The entire project took place over about a week, allowing time for the stain to dry, the odor to subside and Rob’s work on the floor. We estimate the total number of man hours was around 15-20, not including Rob’s time affixing the vinyl tile to the floor or Julie’s time on the window covering and curtains. You might save some time learning from our experience when trying to remove the bunkhouse, as you’ll see in the video. Naturally, the time required will vary widely depending on any number of factors, including your type of rig, whether or not you have DVD monitors, your level of skill, whether or not you have an extra person to help you and the extent of work required. If you’re really focused and all goes smoothly, you could knock a project like this out over a weekend.

Total Cost: $194

We had basic tools and supplies on hand – screwdriver, tape measure, sanding block, staining brush, wire nuts, masking tape, electrical tape, glue – so in the list below, we’ve only included the items we had to purchase for our RV bunkhouse renovation project. Here’s the detail:

Plywood for desk and floor: $35
Cedar board for supports: $19
Pack of cedar shims: $5
Screws (x 3 lengths): $6
Sandpaper (x 2 grades): $4
Wood stain: $5
Vinyl laminate tile flooring: $58
Home-made window covering supplies: $20
Curtains: $20
Tension curtain rod: $12
Keyboard tray: $10

For under $200, we think we’ve made a pretty great investment in our new home and lifestyle, which allows us to travel, work and play in the way we like. We are both delighted with the finished result, especially Marc who loves his new workspace with it’s ever-changing view.

Thanks again to KS for your help with the build project, Rob for installing the floor covering and Helen for your help with our RV decor and accessories.

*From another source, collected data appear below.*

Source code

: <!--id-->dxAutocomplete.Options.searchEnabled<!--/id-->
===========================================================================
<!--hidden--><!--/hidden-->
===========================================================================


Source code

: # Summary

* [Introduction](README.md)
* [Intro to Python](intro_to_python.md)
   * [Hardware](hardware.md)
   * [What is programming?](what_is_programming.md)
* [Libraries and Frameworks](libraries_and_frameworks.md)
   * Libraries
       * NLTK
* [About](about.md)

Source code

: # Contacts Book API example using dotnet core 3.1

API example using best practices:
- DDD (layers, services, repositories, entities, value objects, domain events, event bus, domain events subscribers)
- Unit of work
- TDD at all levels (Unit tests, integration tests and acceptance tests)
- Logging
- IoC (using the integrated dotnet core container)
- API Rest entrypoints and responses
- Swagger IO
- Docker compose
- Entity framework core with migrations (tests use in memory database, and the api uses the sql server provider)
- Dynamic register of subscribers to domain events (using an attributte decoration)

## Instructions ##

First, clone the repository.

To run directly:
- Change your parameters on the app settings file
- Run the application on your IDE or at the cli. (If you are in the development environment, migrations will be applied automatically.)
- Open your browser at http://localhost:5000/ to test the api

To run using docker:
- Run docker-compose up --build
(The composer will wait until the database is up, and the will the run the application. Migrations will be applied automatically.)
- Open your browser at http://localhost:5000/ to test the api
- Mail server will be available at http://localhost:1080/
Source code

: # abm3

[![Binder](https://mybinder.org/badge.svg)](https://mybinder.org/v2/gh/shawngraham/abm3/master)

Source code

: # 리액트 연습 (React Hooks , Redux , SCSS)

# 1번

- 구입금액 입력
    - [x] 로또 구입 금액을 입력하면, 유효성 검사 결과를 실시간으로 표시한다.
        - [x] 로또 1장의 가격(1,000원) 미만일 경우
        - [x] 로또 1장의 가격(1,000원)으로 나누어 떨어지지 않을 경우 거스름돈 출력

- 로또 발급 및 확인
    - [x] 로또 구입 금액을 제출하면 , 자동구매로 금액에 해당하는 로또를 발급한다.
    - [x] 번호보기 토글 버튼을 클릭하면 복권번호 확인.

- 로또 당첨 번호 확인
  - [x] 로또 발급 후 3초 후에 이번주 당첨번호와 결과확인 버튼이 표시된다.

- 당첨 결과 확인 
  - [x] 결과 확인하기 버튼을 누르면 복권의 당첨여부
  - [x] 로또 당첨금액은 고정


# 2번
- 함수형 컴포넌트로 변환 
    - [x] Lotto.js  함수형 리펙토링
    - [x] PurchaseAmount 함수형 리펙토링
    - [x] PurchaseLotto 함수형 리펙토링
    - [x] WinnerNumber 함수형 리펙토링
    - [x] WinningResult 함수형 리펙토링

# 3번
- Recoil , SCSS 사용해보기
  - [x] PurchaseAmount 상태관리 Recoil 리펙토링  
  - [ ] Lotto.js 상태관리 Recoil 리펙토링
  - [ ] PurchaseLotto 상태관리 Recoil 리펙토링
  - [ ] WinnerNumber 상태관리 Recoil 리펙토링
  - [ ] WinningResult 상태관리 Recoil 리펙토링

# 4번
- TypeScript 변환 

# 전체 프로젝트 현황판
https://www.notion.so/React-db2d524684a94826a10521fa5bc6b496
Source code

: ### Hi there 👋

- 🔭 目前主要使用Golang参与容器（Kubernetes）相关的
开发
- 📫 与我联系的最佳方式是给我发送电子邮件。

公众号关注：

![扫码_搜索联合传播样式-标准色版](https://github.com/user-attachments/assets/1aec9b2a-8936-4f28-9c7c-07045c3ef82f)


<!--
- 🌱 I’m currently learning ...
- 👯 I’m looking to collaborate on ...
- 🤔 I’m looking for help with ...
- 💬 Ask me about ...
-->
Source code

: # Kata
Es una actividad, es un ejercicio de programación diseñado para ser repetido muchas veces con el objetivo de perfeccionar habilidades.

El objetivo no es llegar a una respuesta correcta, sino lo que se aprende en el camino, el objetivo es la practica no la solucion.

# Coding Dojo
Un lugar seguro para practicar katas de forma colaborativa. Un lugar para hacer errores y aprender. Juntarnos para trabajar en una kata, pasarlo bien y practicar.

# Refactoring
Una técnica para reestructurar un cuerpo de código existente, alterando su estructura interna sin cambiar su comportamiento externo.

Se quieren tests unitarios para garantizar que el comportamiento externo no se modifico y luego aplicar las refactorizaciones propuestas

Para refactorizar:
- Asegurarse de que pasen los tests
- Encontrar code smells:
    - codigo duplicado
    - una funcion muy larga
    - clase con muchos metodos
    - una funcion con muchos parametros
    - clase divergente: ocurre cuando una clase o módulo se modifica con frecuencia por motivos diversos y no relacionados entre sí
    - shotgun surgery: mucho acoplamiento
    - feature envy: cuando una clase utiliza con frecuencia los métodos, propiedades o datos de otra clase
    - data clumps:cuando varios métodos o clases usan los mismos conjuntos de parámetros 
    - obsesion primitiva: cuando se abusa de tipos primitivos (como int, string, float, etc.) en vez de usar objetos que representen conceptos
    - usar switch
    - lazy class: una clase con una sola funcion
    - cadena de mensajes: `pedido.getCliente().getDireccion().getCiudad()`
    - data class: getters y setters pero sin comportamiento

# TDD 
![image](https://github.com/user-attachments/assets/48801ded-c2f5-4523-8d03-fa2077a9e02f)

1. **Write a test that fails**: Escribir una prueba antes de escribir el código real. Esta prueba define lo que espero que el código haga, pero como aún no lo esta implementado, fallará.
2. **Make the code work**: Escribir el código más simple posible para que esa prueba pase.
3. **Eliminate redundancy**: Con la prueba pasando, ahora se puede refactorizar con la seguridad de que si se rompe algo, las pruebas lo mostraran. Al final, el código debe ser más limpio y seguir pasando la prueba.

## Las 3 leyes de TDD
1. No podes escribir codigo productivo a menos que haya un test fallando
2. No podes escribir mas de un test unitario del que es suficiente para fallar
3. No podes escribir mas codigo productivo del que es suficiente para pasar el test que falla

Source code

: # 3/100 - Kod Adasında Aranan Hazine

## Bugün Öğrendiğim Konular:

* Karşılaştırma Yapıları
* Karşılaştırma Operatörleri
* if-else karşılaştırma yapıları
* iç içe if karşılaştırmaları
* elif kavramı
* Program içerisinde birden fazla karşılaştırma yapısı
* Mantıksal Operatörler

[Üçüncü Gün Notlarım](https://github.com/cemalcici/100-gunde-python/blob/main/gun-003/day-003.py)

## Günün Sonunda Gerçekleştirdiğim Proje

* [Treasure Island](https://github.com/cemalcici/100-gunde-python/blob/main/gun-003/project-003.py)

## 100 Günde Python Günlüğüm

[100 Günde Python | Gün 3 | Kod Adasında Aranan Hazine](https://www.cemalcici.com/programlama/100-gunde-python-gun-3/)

If you’ve just been reading this post and want to see Marc (and my dad Ken) in action, here’s the link to the video showcasing their workmanship.

After-Collage_RFW

The finished result –Marc’s new RV office – shown from both angles

What did you think?

We’d love to read your comments, thoughts and questions. Please share them in the Comments section below and/or in the comments section of the YouTube video.

Disclaimer: We are neither RV experts nor building professionals. Marc is just a very handy guy. If you plan on doing your own RV renovation or bunkhouse conversion project, please consult with your RV manufacturer for advice. This information is simply shared with the intention of providing ideas, inspiration and entertainment.